Мой город (как нам твердили с детского садика — петербург-петроград-ленинград, а потом уже, когда я выросла, еще и гламурно-пузырчатый Санкт-Петербург,) — колыбель трех революций.
Народу при его рождении погибло уйма. Нас в советской социалистической школе, почему-то учили восхищаться гением Петра, который прорубил какое-то окно и скромно замалчивали масштабы злодеяний и смертоубийств.
Рождение, впрочем, часто связано с ужасами, болью и запахом смерти.
Янтарь на трубках Цареграда,
Фарфор и бронза на столе,
И, чувств изнеженных отрада,
Духи в граненом хрустале;
Гребенки, пилочки стальные…
Прямые ножницы, кривые,
И щетки тридцати родов
И для ногтей и для зубов.
Елена Петровна Самокиш-Судковская (1863–1924)Иллюстрация к «Евгению Онегину» А.С.Пушкина.1900-1904
Постепенно мой город становится многонациональным. В нем появляются отличные универститеты, библиотеки, театры. Город, со всеми положенными ужасами и достоинствами европейской столицы. Кто бы мог подумать, что такое возможно обустроить в пасмурной финской глубинке.

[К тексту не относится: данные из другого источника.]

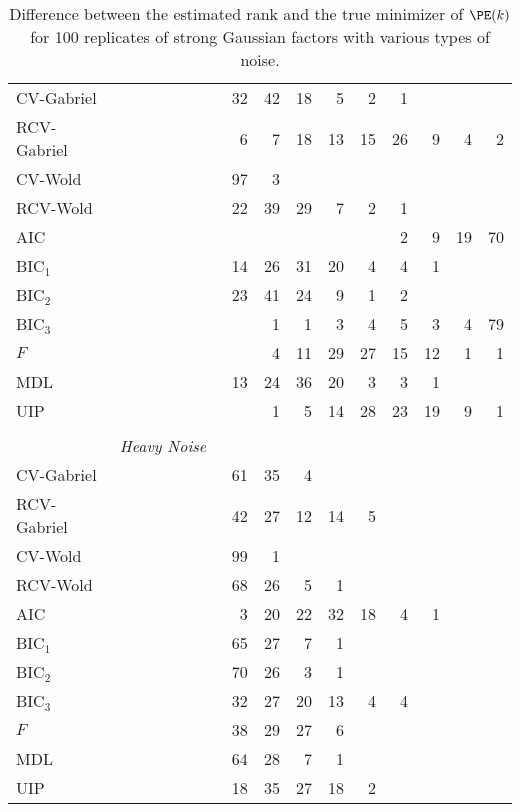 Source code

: \begin{table}
\begin{tabular}{lrrrrrrrrrrrrrrrr}
CV-Gabriel &  &  &  &  &  &  &  &  32 &  42 &  18 &  5 &  2 &  1 &  &  & \\ 
 RCV-Gabriel &  &  &  &  &  &  &  &  6 &  7 &  18 &  13 &  15 &  26 &  9 &  4 &  2\\ 
 CV-Wold &  &  &  &  &  &  &  &  97 &  3 &  &  &  &  &  &  & \\ 
 RCV-Wold &  &  &  &  &  &  &  &  22 &  39 &  29 &  7 &  2 &  1 &  &  & \\ 
 AIC &  &  &  &  &  &  &  &  &  &  &  &  &  2 &  9 &  19 &  70\\ 
 BIC$_1$ &  &  &  &  &  &  &  &  14 &  26 &  31 &  20 &  4 &  4 &  1 &  & \\ 
 BIC$_2$ &  &  &  &  &  &  &  &  23 &  41 &  24 &  9 &  1 &  2 &  &  & \\ 
 BIC$_3$ &  &  &  &  &  &  &  &  &  1 &  1 &  3 &  4 &  5 &  3 &  4 &  79\\ 
 $F$ &  &  &  &  &  &  &  &  &  4 &  11 &  29 &  27 &  15 &  12 &  1 &  1\\ 
 MDL &  &  &  &  &  &  &  &  13 &  24 &  36 &  20 &  3 &  3 &  1 &  & \\ 
 UIP &  &  &  &  &  &  &  &  &  1 &  5 &  14 &  28 &  23 &  19 &  9 &  1\\ 
        \\
        &\multicolumn{16}{l}{\scriptsize{\textit{Heavy Noise}}} \\
CV-Gabriel &  &  &  &  &  &  &  &  61 &  35 &  4 &  &  &  &  &  & \\ 
 RCV-Gabriel &  &  &  &  &  &  &  &  42 &  27 &  12 &  14 &  5 &  &  &  & \\ 
 CV-Wold &  &  &  &  &  &  &  &  99 &  1 &  &  &  &  &  &  & \\ 
 RCV-Wold &  &  &  &  &  &  &  &  68 &  26 &  5 &  1 &  &  &  &  & \\ 
 AIC &  &  &  &  &  &  &  &  3 &  20 &  22 &  32 &  18 &  4 &  1 &  & \\ 
 BIC$_1$ &  &  &  &  &  &  &  &  65 &  27 &  7 &  1 &  &  &  &  & \\ 
 BIC$_2$ &  &  &  &  &  &  &  &  70 &  26 &  3 &  1 &  &  &  &  & \\ 
 BIC$_3$ &  &  &  &  &  &  &  &  32 &  27 &  20 &  13 &  4 &  4 &  &  & \\ 
 $F$ &  &  &  &  &  &  &  &  38 &  29 &  27 &  6 &  &  &  &  & \\ 
 MDL &  &  &  &  &  &  &  &  64 &  28 &  7 &  1 &  &  &  &  & \\ 
 UIP &  &  &  &  &  &  &  &  18 &  35 &  27 &  18 &  2 &  &  &  & \\ 
        \bottomrule
    \end{tabular}
    \caption{
        Difference between the estimated rank and the true minimizer of 
        $\PE(k)$ for 100 replicates of strong Gaussian factors with various
        types of noise.
    }
\end{table}

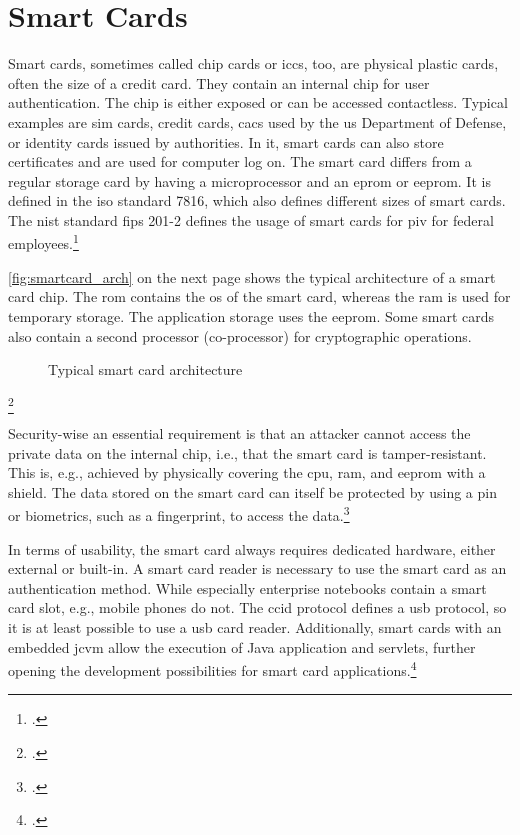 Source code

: \section{Smart Cards}

Smart cards, sometimes called chip cards or \glspl{icc}, too, are physical plastic cards, often the size of a credit card. They contain an internal chip for user authentication. The chip is either exposed or can be accessed contactless. Typical examples are \gls{sim} cards, credit cards, \glspl{cac} used by the \gls{us} Department of Defense, or identity cards issued by authorities. In \gls{it}, smart cards can also store certificates and are used for computer log on. The smart card differs from a regular storage card by having a microprocessor and an \gls{eprom} or \gls{eeprom}. It is defined in the \gls{iso} standard 7816, which also defines different sizes of smart cards. The \gls{nist} standard \gls{fips} 201-2 defines the usage of smart cards for \gls{piv} for federal employees.\footcites[See][525--527]{eckert-it-sec-9}[See][]{iso7816}[See][6--9]{Mayes2017}[See][]{FIPS201-2}

\autoref{fig:smartcard_arch} on the next page shows the typical architecture of a smart card chip. The \gls{rom} contains the \gls{os} of the smart card, whereas the \gls{ram} is used for temporary storage. The application storage uses the \gls{eeprom}. Some smart cards also contain a second processor (co-processor) for cryptographic operations.

\newpage

\begin{figure}[hbt]
	\centering
	
	\caption[Typical smart card architecture]{Typical smart card architecture\footnotemark}
	\label{fig:smartcard_arch}
\end{figure}
\footcitetexts[Source: diagram by author, based on][33]{electronic_certification_mobile_devices}[][228]{Tunstall2017}

Security-wise an essential requirement is that an attacker cannot access the private data on the internal chip, i.e., that the smart card is tamper-resistant. This is, e.g., achieved by physically covering the \gls{cpu}, \gls{ram}, and \gls{eeprom} with a shield. The data stored on the smart card can itself be protected by using a \gls{pin} or biometrics, such as a fingerprint, to access the data.\footcites[See][34]{265831}[See][228]{Tunstall2017}

In terms of usability, the smart card always requires dedicated hardware, either external or built-in. A smart card reader is necessary to use the smart card as an authentication method. While especially enterprise notebooks contain a smart card slot, e.g., mobile phones do not. The \gls{ccid} protocol defines a \gls{usb} protocol, so it is at least possible to use a \gls{usb} card reader. Additionally, smart cards with an embedded \gls{jcvm} allow the execution of Java application and servlets, further opening the development possibilities for smart card applications.\footcites[See][65]{Markantonakis2017}[See][539]{eckert-it-sec-9}
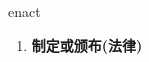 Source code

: 
\begin{frame}
{\huge enact}
\begin{center}
\begin{enumerate}\Large
  \item \textbf{制定或颁布(法律)}
\end{enumerate}
\end{center}
\end{frame}
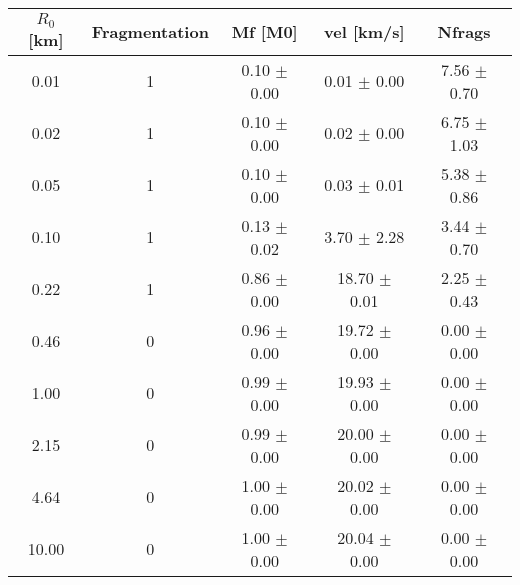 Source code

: \begin{tabular}{|c||c||c||c||c|}
\toprule
$R_0$ [km] & Fragmentation & Mf [M0] & vel [km/s] & Nfrags \\
\midrule
0.01 & 1 & 0.10 $\pm$ 0.00 & 0.01 $\pm$ 0.00 & 7.56 $\pm$ 0.70 \\
0.02 & 1 & 0.10 $\pm$ 0.00 & 0.02 $\pm$ 0.00 & 6.75 $\pm$ 1.03 \\
0.05 & 1 & 0.10 $\pm$ 0.00 & 0.03 $\pm$ 0.01 & 5.38 $\pm$ 0.86 \\
0.10 & 1 & 0.13 $\pm$ 0.02 & 3.70 $\pm$ 2.28 & 3.44 $\pm$ 0.70 \\
0.22 & 1 & 0.86 $\pm$ 0.00 & 18.70 $\pm$ 0.01 & 2.25 $\pm$ 0.43 \\
0.46 & 0 & 0.96 $\pm$ 0.00 & 19.72 $\pm$ 0.00 & 0.00 $\pm$ 0.00 \\
1.00 & 0 & 0.99 $\pm$ 0.00 & 19.93 $\pm$ 0.00 & 0.00 $\pm$ 0.00 \\
2.15 & 0 & 0.99 $\pm$ 0.00 & 20.00 $\pm$ 0.00 & 0.00 $\pm$ 0.00 \\
4.64 & 0 & 1.00 $\pm$ 0.00 & 20.02 $\pm$ 0.00 & 0.00 $\pm$ 0.00 \\
10.00 & 0 & 1.00 $\pm$ 0.00 & 20.04 $\pm$ 0.00 & 0.00 $\pm$ 0.00 \\
\bottomrule
\end{tabular}
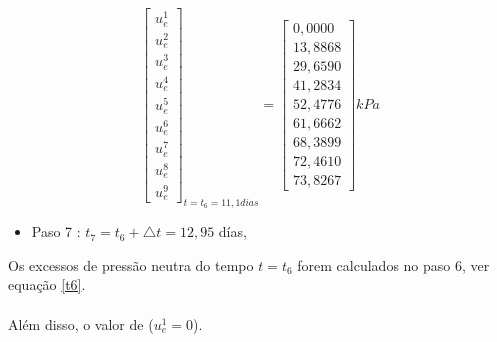 \documentclass{article} %
\begin{document}
\begin{equation}\label{t6}
\begin{bmatrix}
u_e^1\\
u_e^2\\
u_e^3\\
u_e^4\\
u_e^5\\
u_e^6\\
u_e^7\\
u_e^8\\
u_e^9
\end{bmatrix}_{t=t_6=11,1dias}=\begin{bmatrix}
0,0000\\
13,8868\\
29,6590\\
41,2834\\
52,4776\\
61,6662\\
68,3899\\
72,4610\\
73,8267
\end{bmatrix}kPa
\end{equation}
\begin{itemize}
	\item Paso 7 : \(t_7=t_6+\triangle t=12,95\) días,
\end{itemize}

Os excessos de pressão neutra do tempo \(t=t_6\) forem calculados no paso 6, ver equação \ref{t6}.\\
\\
\indent Além disso, o valor de (\(u_e^1=0\)).\\
\end{document}
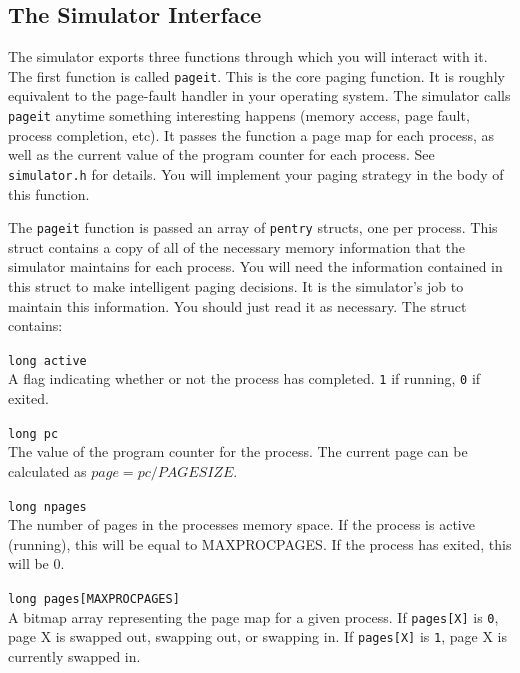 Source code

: \documentclass[12pt]{article}
\newenvironment{packed_desc}{
\begin{description}
  \setlength{\itemsep}{1pt}
  \setlength{\parskip}{0pt}
  \setlength{\parsep}{0pt}
}{\end{description}}
\begin{document}
\subsection {The Simulator Interface}

The simulator exports three functions through which you will interact
with it. The first function is called \texttt{pageit}. This is the
core paging function. It is roughly equivalent to the page-fault handler in
your operating system. The simulator calls \texttt{pageit} anytime
something interesting happens (memory access, page fault, process
completion, etc). It passes the function a page map for each process,
as well as the current value of the program counter for each
process. See \texttt{simulator.h} for details. You will
implement your paging strategy in the body of this function.

The \texttt{pageit} function is passed an array of \texttt{pentry}
structs, one per process. This struct contains a copy of all of the
necessary memory information that the simulator maintains for each
process. You will need the information contained in this struct to make
intelligent paging decisions. It is the simulator's job to maintain
this information. You should just read it as necessary. The struct
contains:

\begin{packed_desc}
\item[\texttt{long active}] \hfill \\
  A flag indicating whether or not the
  process has completed. \texttt{1} if running, \texttt{0} if exited.
\item[\texttt{long pc}] \hfill \\
  The value of the program counter for the
  process. The current page can be calculated as $page = pc / PAGESIZE$.
\item[\texttt{long npages}] \hfill \\
  The number of pages in the processes
  memory space. If the process is active (running), this will be equal
  to MAXPROCPAGES. If the process has exited, this will be 0.
\item[\texttt{long pages[MAXPROCPAGES]}] \hfill \\
  A bitmap array representing the
  page map for a given process. If \texttt{pages[X]} is
  \texttt{0}, page X is swapped out, swapping out, or swapping in.
  If \texttt{pages[X]} is \texttt{1}, page X is currently swapped in.
\end{packed_desc}
\end{document}
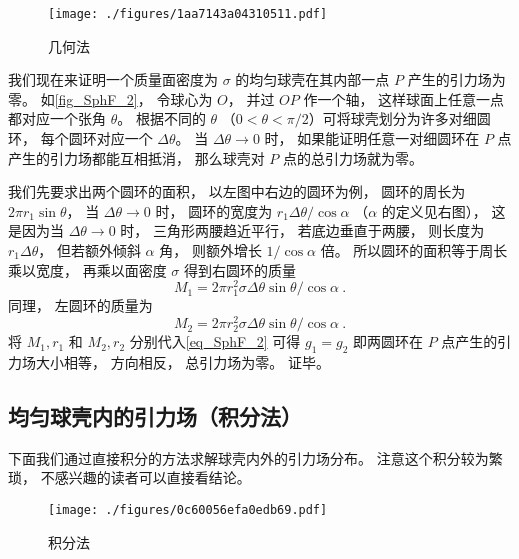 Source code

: \begin{figure}[ht]
\centering
\texttt{[image: ./figures/1aa7143a04310511.pdf]}
\caption{几何法} \label{fig_SphF_2}
\end{figure}

我们现在来证明一个质量面密度为 $\sigma$ 的均匀球壳在其内部一点 $P$ 产生的引力场为零。 如\autoref{fig_SphF_2}， 令球心为 $O$， 并过 $OP$ 作一个轴， 这样球面上任意一点都对应一个张角 $\theta$。 根据不同的 $\theta$ （$0 < \theta < \pi/2$）可将球壳划分为许多对细圆环， 每个圆环对应一个 $\Delta\theta$。 当 $\Delta\theta\to 0$ 时， 如果能证明任意一对细圆环在 $P$ 点产生的引力场都能互相抵消， 那么球壳对 $P$ 点的总引力场就为零。

我们先要求出两个圆环的面积， 以左图中右边的圆环为例， 圆环的周长为 $2\pi r_1\sin\theta$， 当 $\Delta\theta\to 0$ 时， 圆环的宽度为 $r_1\Delta\theta/\cos\alpha$ （$\alpha$ 的定义见右图）， 这是因为当 $\Delta \theta \to 0$ 时， 三角形两腰趋近平行， 若底边垂直于两腰， 则长度为 $r_1\Delta\theta$， 但若额外倾斜 $\alpha$ 角， 则额外增长 $1/\cos\alpha$ 倍。 所以圆环的面积等于周长乘以宽度， 再乘以面密度 $\sigma$ 得到右圆环的质量
\begin{equation}
M_1 = 2\pi r_1^2 \sigma \Delta\theta\sin\theta /\cos\alpha~.
\end{equation}
同理， 左圆环的质量为
\begin{equation}
M_2 = 2\pi r_2^2 \sigma \Delta\theta\sin\theta /\cos\alpha~.
\end{equation}
将 $M_1, r_1$ 和 $M_2, r_2$ 分别代入\autoref{eq_SphF_2} 可得 $g_1 = g_2$ 即两圆环在 $P$ 点产生的引力场大小相等， 方向相反， 总引力场为零。 证毕。

\subsection{均匀球壳内的引力场（积分法）}
下面我们通过直接积分的方法求解球壳内外的引力场分布。 注意这个积分较为繁琐， 不感兴趣的读者可以直接看结论。

\begin{figure}[ht]
\centering
\texttt{[image: ./figures/0c60056efa0edb69.pdf]}
\caption{积分法} \label{fig_SphF_3}
\end{figure}

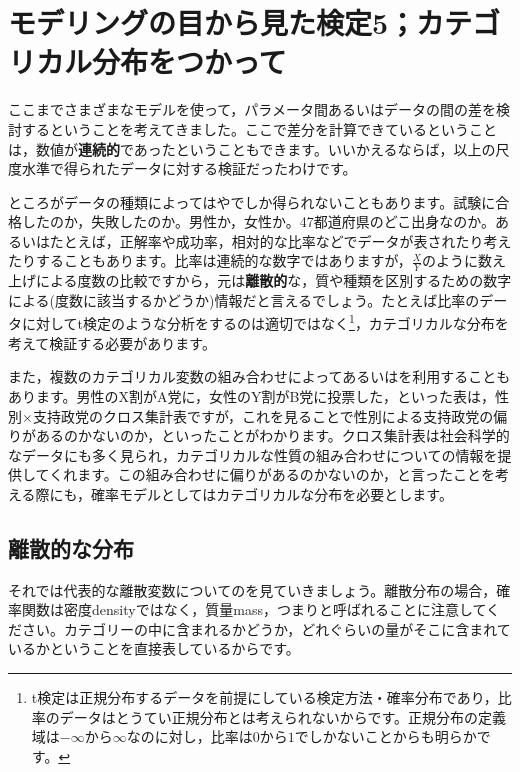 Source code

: \documentclass{ltjsbook}
\begin{document}
\VerbatimFootnotes
\chapter{モデリングの目から見た検定5；カテゴリカル分布をつかって}
\label{x23_modeling5}
ここまでさまざまなモデルを使って，パラメータ間あるいはデータの間の差を検討するということを考えてきました。ここで差分を計算できているということは，数値が\textbf{連続的}であったということもできます。いいかえるならば，以上の尺度水準で得られたデータに対する検証だったわけです。

ところがデータの種類によってはやでしか得られないこともあります。試験に合格したのか，失敗したのか。男性か，女性か。47都道府県のどこ出身なのか。あるいはたとえば，正解率や成功率，相対的な比率などでデータが表されたり考えたりすることもあります。比率は連続的な数字ではありますが，$\frac{X}{Y}$のように数え上げによる度数の比較ですから，元は\textbf{離散的}な，質や種類を区別するための数字による(度数に該当するかどうか)情報だと言えるでしょう。たとえば比率のデータに対してt検定のような分析をするのは適切ではなく\footnote{t検定は正規分布するデータを前提にしている検定方法・確率分布であり，比率のデータはとうてい正規分布とは考えられないからです。正規分布の定義域は$-\infty$から$\infty$なのに対し，比率は$0$から$1$でしかないことからも明らかです。}，カテゴリカルな分布を考えて検証する必要があります。

また，複数のカテゴリカル変数の組み合わせによってあるいはを利用することもあります。男性のX割がA党に，女性のY割がB党に投票した，といった表は，性別$\times$支持政党のクロス集計表ですが，これを見ることで性別による支持政党の偏りがあるのかないのか，といったことがわかります。クロス集計表は社会科学的なデータにも多く見られ，カテゴリカルな性質の組み合わせについての情報を提供してくれます。この組み合わせに偏りがあるのかないのか，と言ったことを考える際にも，確率モデルとしてはカテゴリカルな分布を必要とします。

\section{離散的な分布}
\label{DDist}
それでは代表的な離散変数についてのを見ていきましょう。離散分布の場合，確率関数は密度densityではなく，質量mass，つまりと呼ばれることに注意してください。カテゴリーの中に含まれるかどうか，どれぐらいの量がそこに含まれているかということを直接表しているからです。
\end{document}
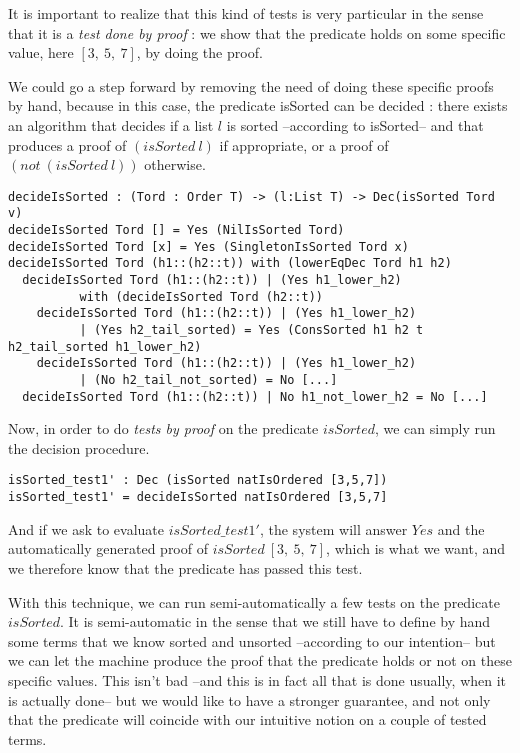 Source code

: It is important to realize that this kind of tests is very particular in the sense that it is a \emph{test done by proof} : we show that the predicate holds on some specific value, here $[3,\ 5,\ 7]$, by doing the proof.

We could go a step forward by removing the need of doing these specific proofs by hand, because in this case, the predicate isSorted can be decided : there exists an algorithm that decides if a list $l$ is sorted --according to isSorted-- and that produces a proof of $(isSorted\ l)$ if appropriate, or a proof of $(not\ (isSorted\ l))$ otherwise.

\begin{lstlisting}
decideIsSorted : (Tord : Order T) -> (l:List T) -> Dec(isSorted Tord v)
decideIsSorted Tord [] = Yes (NilIsSorted Tord)
decideIsSorted Tord [x] = Yes (SingletonIsSorted Tord x)
decideIsSorted Tord (h1::(h2::t)) with (lowerEqDec Tord h1 h2)
  decideIsSorted Tord (h1::(h2::t)) | (Yes h1_lower_h2) 
          with (decideIsSorted Tord (h2::t))
    decideIsSorted Tord (h1::(h2::t)) | (Yes h1_lower_h2) 
          | (Yes h2_tail_sorted) = Yes (ConsSorted h1 h2 t h2_tail_sorted h1_lower_h2)
    decideIsSorted Tord (h1::(h2::t)) | (Yes h1_lower_h2) 
          | (No h2_tail_not_sorted) = No [...]
  decideIsSorted Tord (h1::(h2::t)) | No h1_not_lower_h2 = No [...]
\end{lstlisting}
Now, in order to do \emph{tests by proof} on the predicate $isSorted$, we can simply run the decision procedure.

\begin{lstlisting}
isSorted_test1' : Dec (isSorted natIsOrdered [3,5,7])
isSorted_test1' = decideIsSorted natIsOrdered [3,5,7] 
\end{lstlisting}
And if we ask to evaluate $isSorted\_test1'$, the system will answer $Yes$ and the automatically generated proof of $isSorted\ [3,\ 5,\ 7]$, which is what we want, and we therefore know that the predicate has passed this test.

With this technique, we can run semi-automatically a few tests on the predicate $isSorted$. It is semi-automatic in the sense that we still have to define by hand some terms that we know sorted and unsorted --according to our intention-- but we can let the machine produce the proof that the predicate holds or not on these specific values. This isn't bad --and this is in fact all that is done usually, when it is actually done-- but we would like to have a stronger guarantee, and not only that the predicate will coincide with our intuitive notion on a couple of tested terms.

Революция 1917 года — это главное событие в жизни Питера. Пик его развития. Цель его жизни. Какая уж революция более важная: февральская, октябрьская или театральная постановка Евреинова к дню празднования октрябрьской — не так уж важно.
Важно, что в этот момент город стал сосредоточением надежд и страхов чуть ли не всего мира.